Task to complete ->
Below are records to repeat exactly. Omit the pictures from the copy.
######
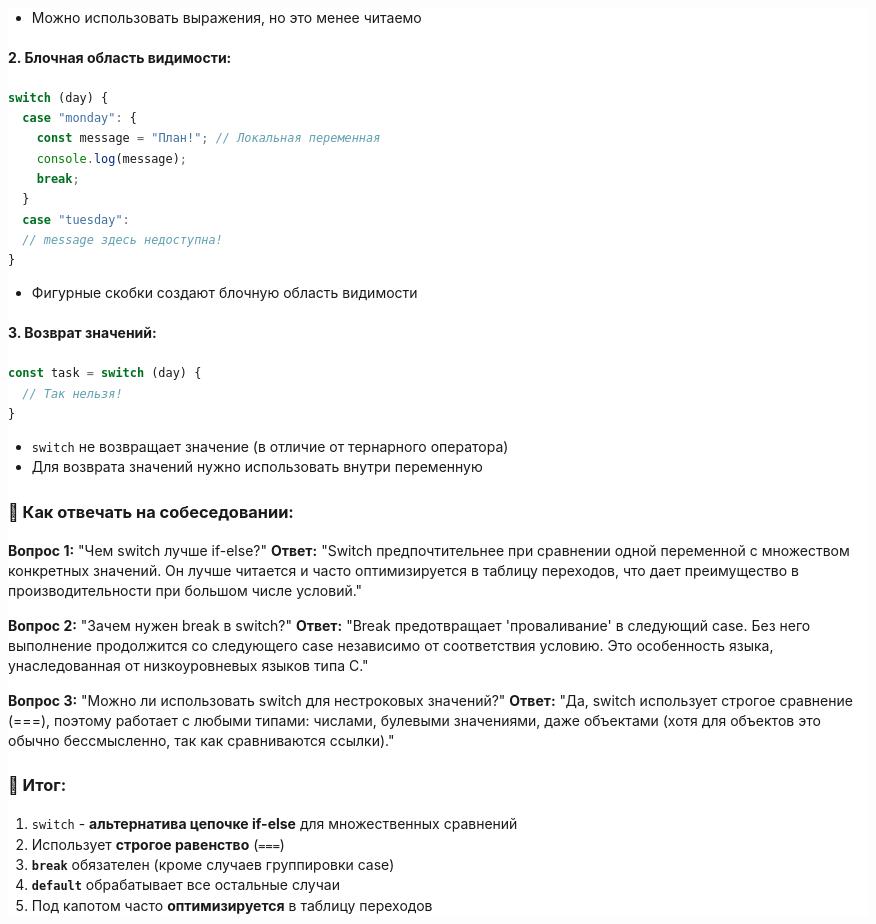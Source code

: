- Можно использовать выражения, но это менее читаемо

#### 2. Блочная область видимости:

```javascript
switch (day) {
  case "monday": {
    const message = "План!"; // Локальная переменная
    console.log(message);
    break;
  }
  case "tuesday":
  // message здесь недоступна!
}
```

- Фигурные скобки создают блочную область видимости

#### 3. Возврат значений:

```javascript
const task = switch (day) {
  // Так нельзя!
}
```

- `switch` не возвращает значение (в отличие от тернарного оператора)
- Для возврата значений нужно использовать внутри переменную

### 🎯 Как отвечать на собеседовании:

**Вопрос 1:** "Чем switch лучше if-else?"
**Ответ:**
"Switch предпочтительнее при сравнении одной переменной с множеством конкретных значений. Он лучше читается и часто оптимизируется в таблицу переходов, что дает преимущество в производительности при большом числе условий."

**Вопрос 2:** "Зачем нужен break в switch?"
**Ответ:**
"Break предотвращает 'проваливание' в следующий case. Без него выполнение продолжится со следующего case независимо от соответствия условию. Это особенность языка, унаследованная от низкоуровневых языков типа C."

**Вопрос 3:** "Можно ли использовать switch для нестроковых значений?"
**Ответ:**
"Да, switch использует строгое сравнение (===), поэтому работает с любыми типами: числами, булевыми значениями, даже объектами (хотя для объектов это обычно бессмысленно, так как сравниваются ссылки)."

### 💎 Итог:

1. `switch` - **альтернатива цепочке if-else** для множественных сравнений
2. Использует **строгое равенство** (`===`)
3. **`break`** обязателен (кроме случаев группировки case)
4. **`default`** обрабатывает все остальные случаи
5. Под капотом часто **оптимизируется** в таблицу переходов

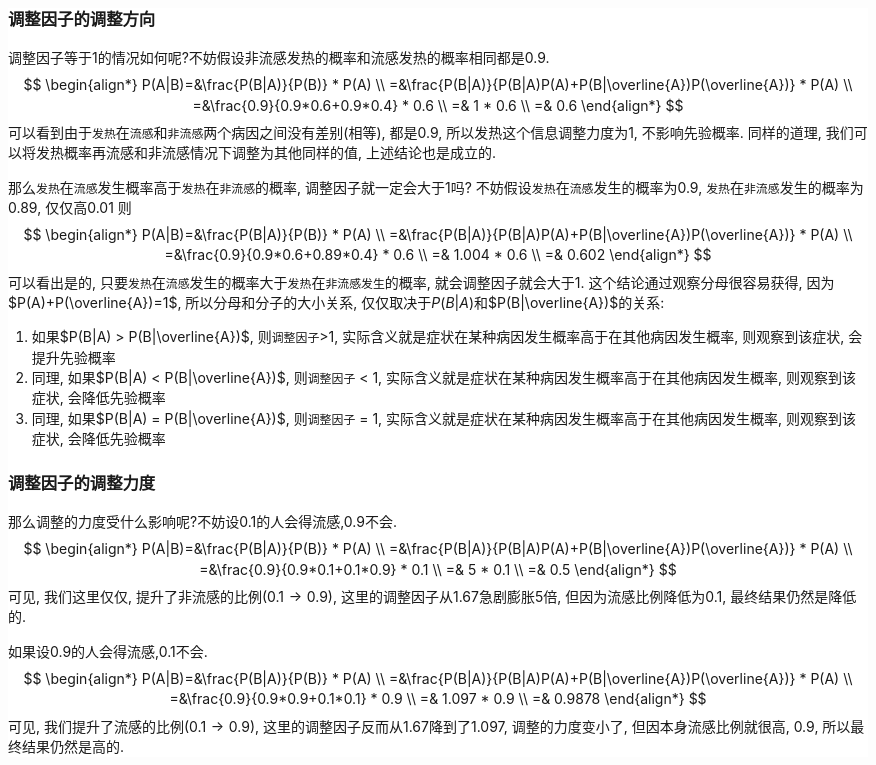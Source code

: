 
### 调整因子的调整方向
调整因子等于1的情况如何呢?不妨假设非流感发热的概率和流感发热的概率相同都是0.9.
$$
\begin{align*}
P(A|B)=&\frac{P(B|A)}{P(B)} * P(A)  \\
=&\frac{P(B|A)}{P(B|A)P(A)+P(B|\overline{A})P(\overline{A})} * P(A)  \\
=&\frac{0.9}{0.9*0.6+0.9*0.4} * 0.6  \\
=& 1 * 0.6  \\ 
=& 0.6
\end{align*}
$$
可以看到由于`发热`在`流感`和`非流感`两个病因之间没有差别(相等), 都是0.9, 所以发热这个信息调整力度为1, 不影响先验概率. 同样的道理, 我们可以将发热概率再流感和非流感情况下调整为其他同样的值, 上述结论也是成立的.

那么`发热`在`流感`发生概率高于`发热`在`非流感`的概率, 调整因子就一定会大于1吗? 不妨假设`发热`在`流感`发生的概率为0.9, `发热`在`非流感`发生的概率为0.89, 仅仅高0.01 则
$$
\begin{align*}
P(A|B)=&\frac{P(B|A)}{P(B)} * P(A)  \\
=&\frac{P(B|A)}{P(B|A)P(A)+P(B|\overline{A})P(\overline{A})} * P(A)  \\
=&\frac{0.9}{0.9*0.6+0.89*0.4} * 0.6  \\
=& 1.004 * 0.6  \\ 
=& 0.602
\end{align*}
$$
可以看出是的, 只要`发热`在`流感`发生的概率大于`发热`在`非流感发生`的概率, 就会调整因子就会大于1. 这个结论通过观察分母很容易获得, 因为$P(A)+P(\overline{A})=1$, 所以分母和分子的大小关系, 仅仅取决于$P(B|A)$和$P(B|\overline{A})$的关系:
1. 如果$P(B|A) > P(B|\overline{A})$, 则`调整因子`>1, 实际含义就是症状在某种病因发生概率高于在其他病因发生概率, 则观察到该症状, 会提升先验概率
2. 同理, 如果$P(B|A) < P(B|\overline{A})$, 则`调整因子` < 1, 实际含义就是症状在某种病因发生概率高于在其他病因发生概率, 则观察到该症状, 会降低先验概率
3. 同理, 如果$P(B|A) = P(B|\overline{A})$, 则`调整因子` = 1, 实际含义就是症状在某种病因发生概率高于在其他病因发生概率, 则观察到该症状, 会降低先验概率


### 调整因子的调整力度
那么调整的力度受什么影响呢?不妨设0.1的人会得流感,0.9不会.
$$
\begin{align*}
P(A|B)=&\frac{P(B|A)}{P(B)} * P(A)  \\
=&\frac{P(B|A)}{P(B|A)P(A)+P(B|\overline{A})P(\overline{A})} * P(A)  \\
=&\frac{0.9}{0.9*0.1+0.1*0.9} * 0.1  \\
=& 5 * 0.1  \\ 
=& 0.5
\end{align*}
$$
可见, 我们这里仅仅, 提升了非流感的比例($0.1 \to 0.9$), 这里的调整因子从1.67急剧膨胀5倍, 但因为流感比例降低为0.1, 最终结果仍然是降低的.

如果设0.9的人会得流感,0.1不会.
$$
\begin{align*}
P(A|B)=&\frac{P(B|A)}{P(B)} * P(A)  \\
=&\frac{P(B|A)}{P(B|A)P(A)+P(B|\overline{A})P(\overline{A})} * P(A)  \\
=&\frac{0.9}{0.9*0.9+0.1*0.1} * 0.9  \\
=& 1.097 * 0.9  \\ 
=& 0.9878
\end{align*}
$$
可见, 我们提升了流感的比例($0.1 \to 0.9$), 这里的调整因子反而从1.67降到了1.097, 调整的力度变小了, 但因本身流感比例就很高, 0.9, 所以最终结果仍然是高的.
######
Answer to this task ->
Source code

:- Можно использовать выражения, но это менее читаемо

#### 2. Блочная область видимости:

```javascript
switch (day) {
  case "monday": {
    const message = "План!"; // Локальная переменная
    console.log(message);
    break;
  }
  case "tuesday":
  // message здесь недоступна!
}
```

- Фигурные скобки создают блочную область видимости

#### 3. Возврат значений:

```javascript
const task = switch (day) {
  // Так нельзя!
}
```

- `switch` не возвращает значение (в отличие от тернарного оператора)
- Для возврата значений нужно использовать внутри переменную

### 🎯 Как отвечать на собеседовании:

**Вопрос 1:** "Чем switch лучше if-else?"
**Ответ:**
"Switch предпочтительнее при сравнении одной переменной с множеством конкретных значений. Он лучше читается и часто оптимизируется в таблицу переходов, что дает преимущество в производительности при большом числе условий."

**Вопрос 2:** "Зачем нужен break в switch?"
**Ответ:**
"Break предотвращает 'проваливание' в следующий case. Без него выполнение продолжится со следующего case независимо от соответствия условию. Это особенность языка, унаследованная от низкоуровневых языков типа C."

**Вопрос 3:** "Можно ли использовать switch для нестроковых значений?"
**Ответ:**
"Да, switch использует строгое сравнение (===), поэтому работает с любыми типами: числами, булевыми значениями, даже объектами (хотя для объектов это обычно бессмысленно, так как сравниваются ссылки)."

### 💎 Итог:

1. `switch` - **альтернатива цепочке if-else** для множественных сравнений
2. Использует **строгое равенство** (`===`)
3. **`break`** обязателен (кроме случаев группировки case)
4. **`default`** обрабатывает все остальные случаи
5. Под капотом часто **оптимизируется** в таблицу переходов

Source code

: 
### 调整因子的调整方向
调整因子等于1的情况如何呢?不妨假设非流感发热的概率和流感发热的概率相同都是0.9.
$$
\begin{align*}
P(A|B)=&\frac{P(B|A)}{P(B)} * P(A)  \\
=&\frac{P(B|A)}{P(B|A)P(A)+P(B|\overline{A})P(\overline{A})} * P(A)  \\
=&\frac{0.9}{0.9*0.6+0.9*0.4} * 0.6  \\
=& 1 * 0.6  \\ 
=& 0.6
\end{align*}
$$
可以看到由于`发热`在`流感`和`非流感`两个病因之间没有差别(相等), 都是0.9, 所以发热这个信息调整力度为1, 不影响先验概率. 同样的道理, 我们可以将发热概率再流感和非流感情况下调整为其他同样的值, 上述结论也是成立的.

那么`发热`在`流感`发生概率高于`发热`在`非流感`的概率, 调整因子就一定会大于1吗? 不妨假设`发热`在`流感`发生的概率为0.9, `发热`在`非流感`发生的概率为0.89, 仅仅高0.01 则
$$
\begin{align*}
P(A|B)=&\frac{P(B|A)}{P(B)} * P(A)  \\
=&\frac{P(B|A)}{P(B|A)P(A)+P(B|\overline{A})P(\overline{A})} * P(A)  \\
=&\frac{0.9}{0.9*0.6+0.89*0.4} * 0.6  \\
=& 1.004 * 0.6  \\ 
=& 0.602
\end{align*}
$$
可以看出是的, 只要`发热`在`流感`发生的概率大于`发热`在`非流感发生`的概率, 就会调整因子就会大于1. 这个结论通过观察分母很容易获得, 因为$P(A)+P(\overline{A})=1$, 所以分母和分子的大小关系, 仅仅取决于$P(B|A)$和$P(B|\overline{A})$的关系:
1. 如果$P(B|A) > P(B|\overline{A})$, 则`调整因子`>1, 实际含义就是症状在某种病因发生概率高于在其他病因发生概率, 则观察到该症状, 会提升先验概率
2. 同理, 如果$P(B|A) < P(B|\overline{A})$, 则`调整因子` < 1, 实际含义就是症状在某种病因发生概率高于在其他病因发生概率, 则观察到该症状, 会降低先验概率
3. 同理, 如果$P(B|A) = P(B|\overline{A})$, 则`调整因子` = 1, 实际含义就是症状在某种病因发生概率高于在其他病因发生概率, 则观察到该症状, 会降低先验概率


### 调整因子的调整力度
那么调整的力度受什么影响呢?不妨设0.1的人会得流感,0.9不会.
$$
\begin{align*}
P(A|B)=&\frac{P(B|A)}{P(B)} * P(A)  \\
=&\frac{P(B|A)}{P(B|A)P(A)+P(B|\overline{A})P(\overline{A})} * P(A)  \\
=&\frac{0.9}{0.9*0.1+0.1*0.9} * 0.1  \\
=& 5 * 0.1  \\ 
=& 0.5
\end{align*}
$$
可见, 我们这里仅仅, 提升了非流感的比例($0.1 \to 0.9$), 这里的调整因子从1.67急剧膨胀5倍, 但因为流感比例降低为0.1, 最终结果仍然是降低的.

如果设0.9的人会得流感,0.1不会.
$$
\begin{align*}
P(A|B)=&\frac{P(B|A)}{P(B)} * P(A)  \\
=&\frac{P(B|A)}{P(B|A)P(A)+P(B|\overline{A})P(\overline{A})} * P(A)  \\
=&\frac{0.9}{0.9*0.9+0.1*0.1} * 0.9  \\
=& 1.097 * 0.9  \\ 
=& 0.9878
\end{align*}
$$
可见, 我们提升了流感的比例($0.1 \to 0.9$), 这里的调整因子反而从1.67降到了1.097, 调整的力度变小了, 但因本身流感比例就很高, 0.9, 所以最终结果仍然是高的.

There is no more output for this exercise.